Your task
Note each line of the entries that includes "equation". Then copy those lines.

Entries provided
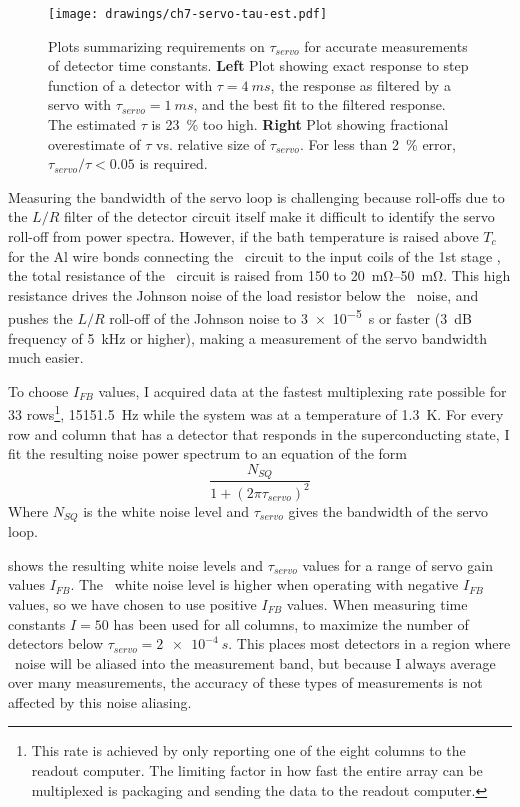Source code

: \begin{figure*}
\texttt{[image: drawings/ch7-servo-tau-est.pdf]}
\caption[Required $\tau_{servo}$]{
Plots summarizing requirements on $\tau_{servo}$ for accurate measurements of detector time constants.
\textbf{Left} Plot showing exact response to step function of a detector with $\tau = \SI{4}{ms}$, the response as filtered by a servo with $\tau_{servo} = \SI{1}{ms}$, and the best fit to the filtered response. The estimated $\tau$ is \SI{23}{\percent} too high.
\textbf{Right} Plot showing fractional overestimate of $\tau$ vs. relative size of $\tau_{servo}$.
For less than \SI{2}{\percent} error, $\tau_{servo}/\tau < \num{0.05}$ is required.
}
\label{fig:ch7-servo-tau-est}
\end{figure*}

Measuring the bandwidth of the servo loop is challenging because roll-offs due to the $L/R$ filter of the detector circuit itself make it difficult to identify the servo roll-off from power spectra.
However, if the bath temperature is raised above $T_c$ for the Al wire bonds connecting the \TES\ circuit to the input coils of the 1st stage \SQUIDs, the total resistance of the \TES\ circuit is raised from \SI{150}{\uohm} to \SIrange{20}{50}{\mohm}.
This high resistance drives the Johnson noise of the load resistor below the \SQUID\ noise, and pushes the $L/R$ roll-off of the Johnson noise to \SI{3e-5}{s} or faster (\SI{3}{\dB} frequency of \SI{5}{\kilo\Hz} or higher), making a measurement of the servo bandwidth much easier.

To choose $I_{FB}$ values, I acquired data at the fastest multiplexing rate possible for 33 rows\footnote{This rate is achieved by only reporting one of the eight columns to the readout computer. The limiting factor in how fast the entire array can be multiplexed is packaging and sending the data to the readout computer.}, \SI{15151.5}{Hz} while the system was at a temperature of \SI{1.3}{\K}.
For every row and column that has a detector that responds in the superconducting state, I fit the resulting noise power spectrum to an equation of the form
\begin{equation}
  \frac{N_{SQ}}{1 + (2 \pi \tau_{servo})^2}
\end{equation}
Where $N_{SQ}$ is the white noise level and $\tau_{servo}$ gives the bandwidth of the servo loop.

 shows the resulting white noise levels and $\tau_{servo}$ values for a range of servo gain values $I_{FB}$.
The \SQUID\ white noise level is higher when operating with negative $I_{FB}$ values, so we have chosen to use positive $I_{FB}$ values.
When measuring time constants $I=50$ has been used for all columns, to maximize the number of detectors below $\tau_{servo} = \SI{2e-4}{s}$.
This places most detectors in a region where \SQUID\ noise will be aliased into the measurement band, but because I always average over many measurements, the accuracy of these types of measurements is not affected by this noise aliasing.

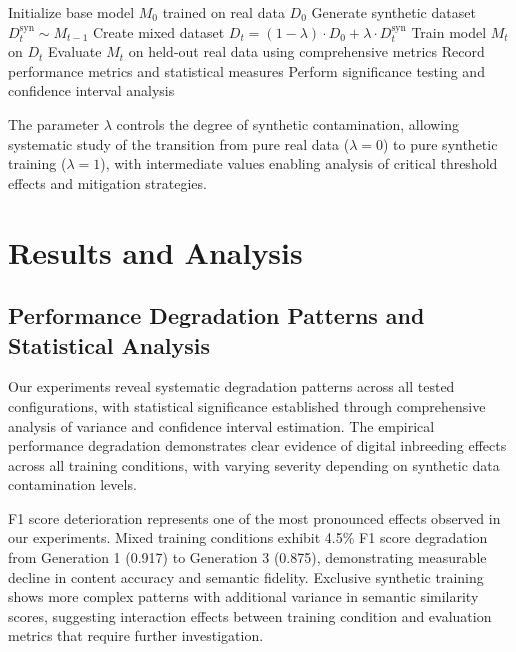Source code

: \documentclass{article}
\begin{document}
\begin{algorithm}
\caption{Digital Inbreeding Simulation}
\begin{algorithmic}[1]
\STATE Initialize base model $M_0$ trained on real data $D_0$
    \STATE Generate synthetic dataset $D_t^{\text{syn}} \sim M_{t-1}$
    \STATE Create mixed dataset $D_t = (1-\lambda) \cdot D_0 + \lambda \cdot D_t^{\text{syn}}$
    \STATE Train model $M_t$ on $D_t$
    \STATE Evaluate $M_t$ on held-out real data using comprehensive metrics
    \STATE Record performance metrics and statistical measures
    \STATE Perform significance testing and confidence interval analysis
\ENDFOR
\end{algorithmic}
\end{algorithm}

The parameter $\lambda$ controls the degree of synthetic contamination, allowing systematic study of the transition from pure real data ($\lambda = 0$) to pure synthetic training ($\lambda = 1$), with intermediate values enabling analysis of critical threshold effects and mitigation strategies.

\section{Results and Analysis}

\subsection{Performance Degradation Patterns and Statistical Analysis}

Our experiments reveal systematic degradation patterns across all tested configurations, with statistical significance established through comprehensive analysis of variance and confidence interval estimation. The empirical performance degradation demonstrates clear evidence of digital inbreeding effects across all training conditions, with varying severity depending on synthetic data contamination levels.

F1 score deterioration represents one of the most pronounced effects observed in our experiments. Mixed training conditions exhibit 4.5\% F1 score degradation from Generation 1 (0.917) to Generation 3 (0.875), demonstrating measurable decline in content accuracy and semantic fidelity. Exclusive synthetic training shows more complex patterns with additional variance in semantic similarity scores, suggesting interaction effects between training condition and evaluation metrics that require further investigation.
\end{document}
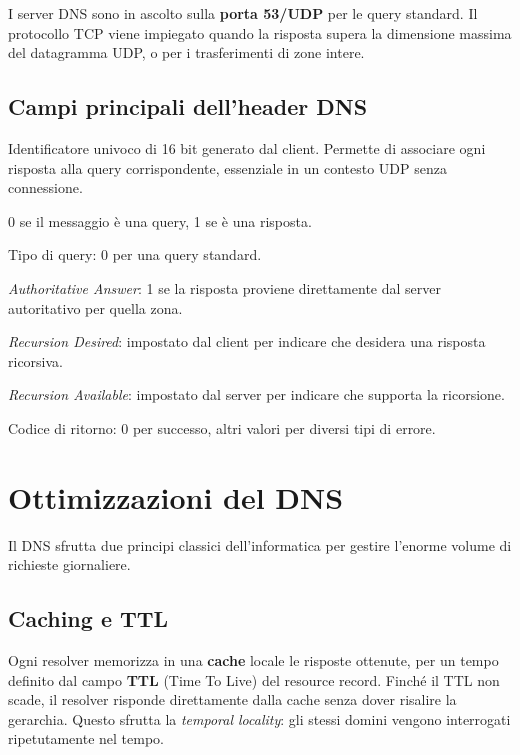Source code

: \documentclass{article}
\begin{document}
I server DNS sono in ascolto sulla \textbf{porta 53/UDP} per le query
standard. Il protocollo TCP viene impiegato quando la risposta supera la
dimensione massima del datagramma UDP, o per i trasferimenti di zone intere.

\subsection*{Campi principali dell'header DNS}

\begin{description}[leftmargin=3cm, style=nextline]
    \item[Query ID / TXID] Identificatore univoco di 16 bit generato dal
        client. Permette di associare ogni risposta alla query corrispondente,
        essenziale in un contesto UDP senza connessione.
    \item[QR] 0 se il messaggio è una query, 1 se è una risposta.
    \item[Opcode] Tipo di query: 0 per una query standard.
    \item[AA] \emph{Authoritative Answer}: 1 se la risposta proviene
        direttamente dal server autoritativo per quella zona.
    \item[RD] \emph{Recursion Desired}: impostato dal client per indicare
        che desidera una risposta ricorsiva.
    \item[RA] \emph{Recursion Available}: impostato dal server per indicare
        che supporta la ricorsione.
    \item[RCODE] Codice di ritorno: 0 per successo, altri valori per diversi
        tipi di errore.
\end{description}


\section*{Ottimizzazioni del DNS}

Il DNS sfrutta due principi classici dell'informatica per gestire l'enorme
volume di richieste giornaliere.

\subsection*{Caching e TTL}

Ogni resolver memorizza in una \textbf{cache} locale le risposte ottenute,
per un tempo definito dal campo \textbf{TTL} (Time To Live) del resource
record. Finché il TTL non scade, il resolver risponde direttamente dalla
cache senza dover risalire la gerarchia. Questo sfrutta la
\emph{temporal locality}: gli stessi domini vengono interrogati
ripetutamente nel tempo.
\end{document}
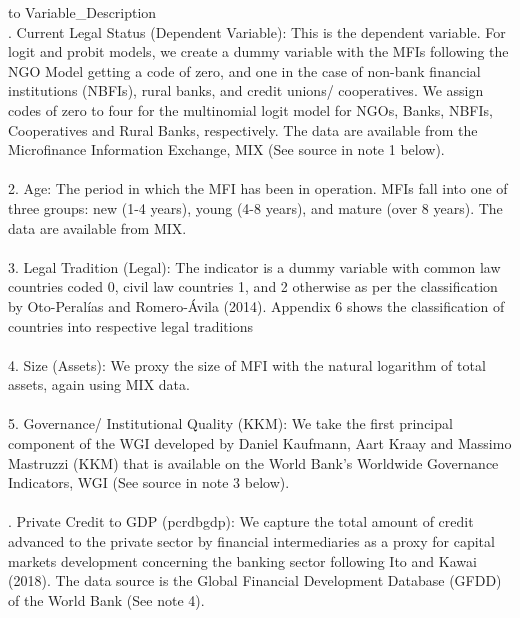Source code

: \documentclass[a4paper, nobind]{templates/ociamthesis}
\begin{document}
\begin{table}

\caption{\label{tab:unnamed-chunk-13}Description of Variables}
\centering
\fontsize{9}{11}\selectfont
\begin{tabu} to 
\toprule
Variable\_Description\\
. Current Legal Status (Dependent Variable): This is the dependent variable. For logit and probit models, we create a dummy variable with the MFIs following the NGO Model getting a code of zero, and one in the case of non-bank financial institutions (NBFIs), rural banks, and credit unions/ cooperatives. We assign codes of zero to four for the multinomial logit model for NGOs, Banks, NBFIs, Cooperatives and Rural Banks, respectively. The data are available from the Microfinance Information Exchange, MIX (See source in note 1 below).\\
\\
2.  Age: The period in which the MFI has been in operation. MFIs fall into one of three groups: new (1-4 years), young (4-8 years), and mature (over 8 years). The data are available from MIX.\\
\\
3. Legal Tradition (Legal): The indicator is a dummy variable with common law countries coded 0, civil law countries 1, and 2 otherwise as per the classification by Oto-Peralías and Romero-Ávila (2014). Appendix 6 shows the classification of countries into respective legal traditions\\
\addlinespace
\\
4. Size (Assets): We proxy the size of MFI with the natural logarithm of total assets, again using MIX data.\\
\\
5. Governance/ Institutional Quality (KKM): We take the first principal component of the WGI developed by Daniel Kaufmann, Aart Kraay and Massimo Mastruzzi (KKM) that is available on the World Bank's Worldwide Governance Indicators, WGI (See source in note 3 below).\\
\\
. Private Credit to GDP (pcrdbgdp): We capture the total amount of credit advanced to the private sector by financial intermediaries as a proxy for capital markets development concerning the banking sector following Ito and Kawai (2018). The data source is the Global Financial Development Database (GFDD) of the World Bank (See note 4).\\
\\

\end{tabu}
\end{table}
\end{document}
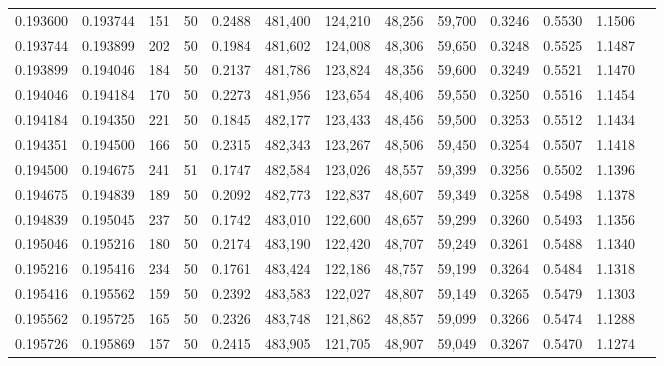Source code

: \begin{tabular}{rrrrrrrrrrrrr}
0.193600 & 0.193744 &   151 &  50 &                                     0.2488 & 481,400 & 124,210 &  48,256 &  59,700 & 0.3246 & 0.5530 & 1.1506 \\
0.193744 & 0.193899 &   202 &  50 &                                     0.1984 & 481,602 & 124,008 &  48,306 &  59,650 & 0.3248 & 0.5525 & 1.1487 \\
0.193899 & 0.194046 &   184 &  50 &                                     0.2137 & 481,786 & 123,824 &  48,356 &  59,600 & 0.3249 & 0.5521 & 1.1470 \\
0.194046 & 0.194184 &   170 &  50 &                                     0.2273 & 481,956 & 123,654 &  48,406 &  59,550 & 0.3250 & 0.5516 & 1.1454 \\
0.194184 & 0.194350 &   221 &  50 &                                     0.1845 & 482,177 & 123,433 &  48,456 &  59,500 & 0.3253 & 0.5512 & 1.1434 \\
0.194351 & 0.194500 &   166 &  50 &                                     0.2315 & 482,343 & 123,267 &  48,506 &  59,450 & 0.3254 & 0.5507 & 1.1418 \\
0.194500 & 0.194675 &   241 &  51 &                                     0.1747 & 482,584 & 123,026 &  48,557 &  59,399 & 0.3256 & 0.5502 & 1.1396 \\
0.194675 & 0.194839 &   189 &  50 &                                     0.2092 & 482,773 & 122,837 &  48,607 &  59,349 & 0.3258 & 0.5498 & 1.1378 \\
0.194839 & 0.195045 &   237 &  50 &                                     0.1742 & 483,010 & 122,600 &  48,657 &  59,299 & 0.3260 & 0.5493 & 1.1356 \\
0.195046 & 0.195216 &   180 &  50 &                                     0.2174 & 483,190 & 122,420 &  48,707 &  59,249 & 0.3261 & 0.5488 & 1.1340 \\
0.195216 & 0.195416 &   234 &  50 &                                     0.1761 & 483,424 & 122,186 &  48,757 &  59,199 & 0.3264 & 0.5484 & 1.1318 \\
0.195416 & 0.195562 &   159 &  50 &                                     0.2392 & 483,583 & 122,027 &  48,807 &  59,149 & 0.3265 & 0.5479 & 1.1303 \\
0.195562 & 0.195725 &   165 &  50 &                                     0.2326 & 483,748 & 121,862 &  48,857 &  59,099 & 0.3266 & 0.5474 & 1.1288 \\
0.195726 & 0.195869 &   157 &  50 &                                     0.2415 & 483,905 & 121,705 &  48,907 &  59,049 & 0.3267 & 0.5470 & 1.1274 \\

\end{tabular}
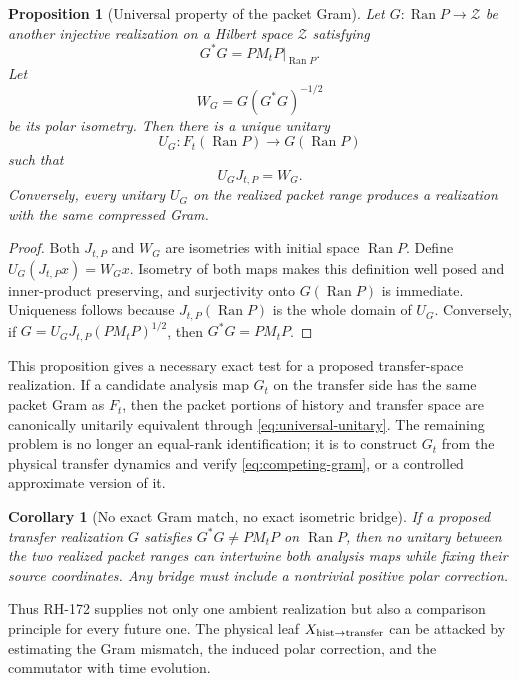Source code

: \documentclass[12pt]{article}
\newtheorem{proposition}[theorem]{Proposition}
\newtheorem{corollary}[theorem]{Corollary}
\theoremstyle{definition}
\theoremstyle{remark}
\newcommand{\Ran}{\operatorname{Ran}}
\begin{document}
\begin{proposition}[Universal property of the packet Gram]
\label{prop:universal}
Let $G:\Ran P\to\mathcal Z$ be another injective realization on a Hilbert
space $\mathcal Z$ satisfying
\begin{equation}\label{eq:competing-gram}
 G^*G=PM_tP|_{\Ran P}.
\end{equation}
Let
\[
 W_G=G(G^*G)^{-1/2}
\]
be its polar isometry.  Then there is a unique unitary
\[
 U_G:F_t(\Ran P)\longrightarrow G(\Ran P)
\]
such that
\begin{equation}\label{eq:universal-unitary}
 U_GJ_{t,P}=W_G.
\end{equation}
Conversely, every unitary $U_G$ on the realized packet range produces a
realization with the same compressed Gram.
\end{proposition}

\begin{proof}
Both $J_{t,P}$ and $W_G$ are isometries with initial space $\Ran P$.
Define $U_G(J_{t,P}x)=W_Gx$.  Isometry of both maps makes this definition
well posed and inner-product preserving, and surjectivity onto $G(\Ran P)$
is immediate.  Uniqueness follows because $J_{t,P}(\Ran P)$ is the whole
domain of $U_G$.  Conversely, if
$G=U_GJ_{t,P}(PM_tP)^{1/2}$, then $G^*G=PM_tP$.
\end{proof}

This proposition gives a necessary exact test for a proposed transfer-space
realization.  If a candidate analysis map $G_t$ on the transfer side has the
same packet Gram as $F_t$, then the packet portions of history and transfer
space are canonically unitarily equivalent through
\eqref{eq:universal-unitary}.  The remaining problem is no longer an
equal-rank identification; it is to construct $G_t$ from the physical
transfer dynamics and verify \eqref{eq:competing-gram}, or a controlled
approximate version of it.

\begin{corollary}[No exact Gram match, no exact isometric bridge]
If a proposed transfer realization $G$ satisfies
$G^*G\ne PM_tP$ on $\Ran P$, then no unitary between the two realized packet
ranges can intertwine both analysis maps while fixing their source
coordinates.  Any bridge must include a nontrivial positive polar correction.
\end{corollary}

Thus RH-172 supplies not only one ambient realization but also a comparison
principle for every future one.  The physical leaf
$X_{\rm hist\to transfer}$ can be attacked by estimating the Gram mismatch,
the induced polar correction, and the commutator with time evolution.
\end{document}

Solution for this task
For every row and column that has a detector that responds in the superconducting state, I fit the resulting noise power spectrum to an equation of the form
\begin{equation}
\end{equation}
\begin{equation}\label{eq:competing-gram}
\end{equation}
\begin{equation}\label{eq:universal-unitary}
\end{equation}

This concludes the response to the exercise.